“And what place is this?” quizzed the teacher, pointing to a strip of land that curved like a tail up into a corner of the map, “Pa—Pana—”
“Panamá” shrieked the boy, “A province of Colombia which is now in rebellion. The....”
He was evidently going on with still more startling information when the all but imperceptible twitching of an eye of the Jesuit superior turned the pointer to other climes.
The teacher never lost an opportunity to give a religious twist to the proceedings. A boy whose pointer hovered over the Mediterranean mumbled:
“And another of the cities is Nicea....”
“Ah,” cried the priest, “And what celebrated event in the history of mankind took place in Nicea?”
“The great Council of the Church in which ...” began the youth, and rattled on as glibly as if he had been there in person.
When we had turned out into the street, the shabby little Ministro became confidential, explaining that the colegio toward which we were headed had once held a large student body, “but now, señor, owing to political changes....”
“Before the priests interfered I had an excellent experienced normal graduate in charge of that first class,” he sighed as we parted, “and now we have that boy in a cassock. Bah!”

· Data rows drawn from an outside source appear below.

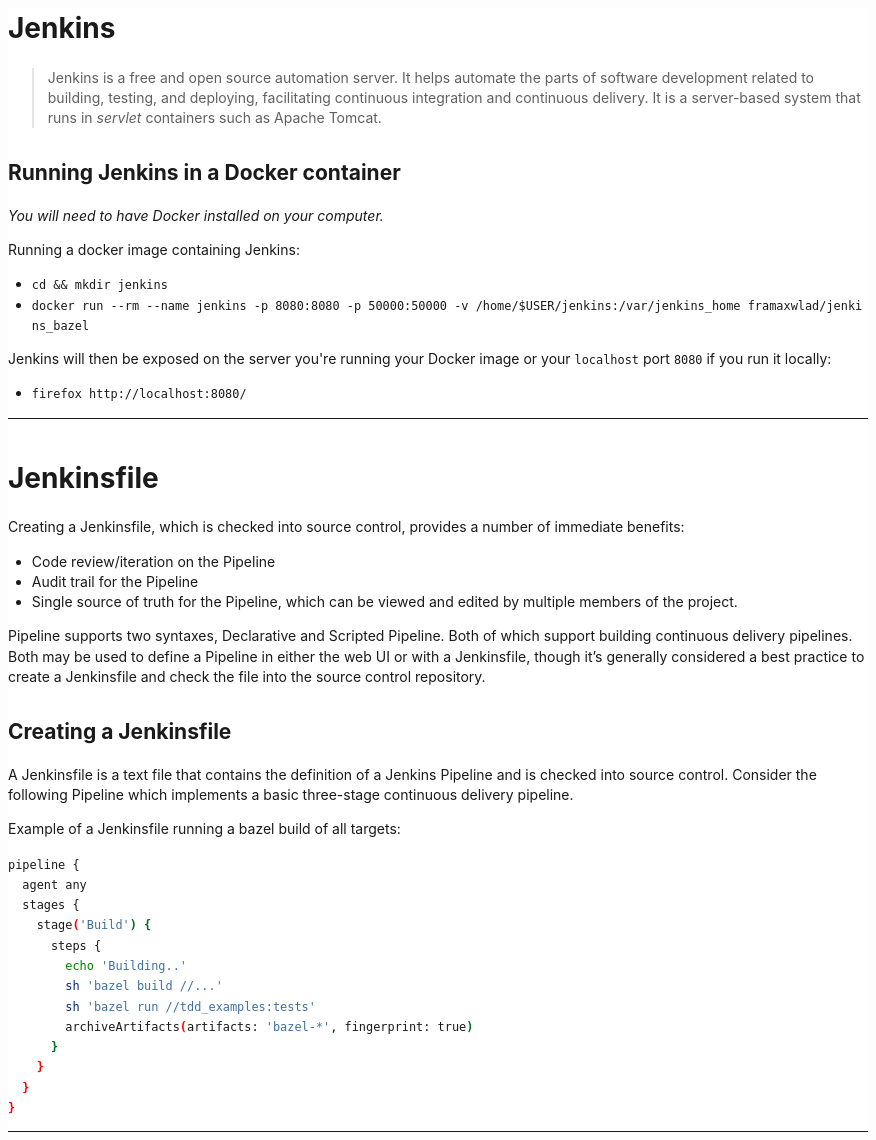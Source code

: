
# **Jenkins**

> Jenkins is a free and open source automation server. It helps automate the parts of software development related to building, testing, and deploying, facilitating continuous integration and continuous delivery. It is a server-based system that runs in _servlet_ containers such as Apache Tomcat.

## **Running Jenkins in a Docker container**

_You will need to have Docker installed on your computer._

Running a docker image containing Jenkins:

* `cd && mkdir jenkins`
* `docker run --rm --name jenkins -p 8080:8080 -p 50000:50000 -v /home/$USER/jenkins:/var/jenkins_home framaxwlad/jenkins_bazel`

Jenkins will then be exposed on the server you're running your Docker image or your `localhost` port `8080` if you run it locally:

* `firefox http://localhost:8080/`

---

# **Jenkinsfile**

Creating a Jenkinsfile, which is checked into source control, provides a number of immediate benefits:

* Code review/iteration on the Pipeline
* Audit trail for the Pipeline
* Single source of truth for the Pipeline, which can be viewed and edited by multiple members of the project.

Pipeline supports two syntaxes, Declarative and Scripted Pipeline. Both of which support building continuous delivery pipelines. Both may be used to define a Pipeline in either the web UI or with a Jenkinsfile, though it’s generally considered a best practice to create a Jenkinsfile and check the file into the source control repository.

## **Creating a Jenkinsfile**

A Jenkinsfile is a text file that contains the definition of a Jenkins Pipeline and is checked into source control. Consider the following Pipeline which implements a basic three-stage continuous delivery pipeline.

Example of a Jenkinsfile running a bazel build of all targets:

```bash
pipeline {
  agent any
  stages {
    stage('Build') {
      steps {
        echo 'Building..'
        sh 'bazel build //...'
        sh 'bazel run //tdd_examples:tests'
        archiveArtifacts(artifacts: 'bazel-*', fingerprint: true)
      }
    }
  }
}
```

---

We left Ibagué by taking the wrong road and had to crawl for miles along the steep bank of a mountain stream almost back to town before we were set right. Then began one of the greatest climbs of our joint careers. Round and round, in intoxicated zigzags, went the trail, as if dizzy at the task before it, down into several gullies until at last, finding no other means of escape, it took to clambering laboriously upward. At first the weather was hot, then gradually cooled as far-reaching views of Ibagué and its surroundings spread out below us. The buttresses of the range ahead were enormous, as if nature, planning to build here such a mountain chain as never before, had started the outcropping supports on her most gigantic scale. Toward nine I realized that I was out of the sunshine and no longer sweating, despite the swiftness of the ascent; at ten I paused to pick wild strawberries along the way. It did not seem possible to mount much further, for there was nothing higher visible. But like Jack of the Beanstalk, I climbed on entirely out of sight—into the clouds that wholly shut off the world below. At noon, when I stretched out on a swift slope to read a few pages of “María,” immense reaches of mountains and cloud-stenciled valleys, half-hidden by masses of snow-white mist, like drapery that concealed yet revealed their plump, feminine forms, lay everywhere below and about me. Over all the tumbled view were scattered little huts of mountaineers, each in a setting it seemed possible to have reached only on wings.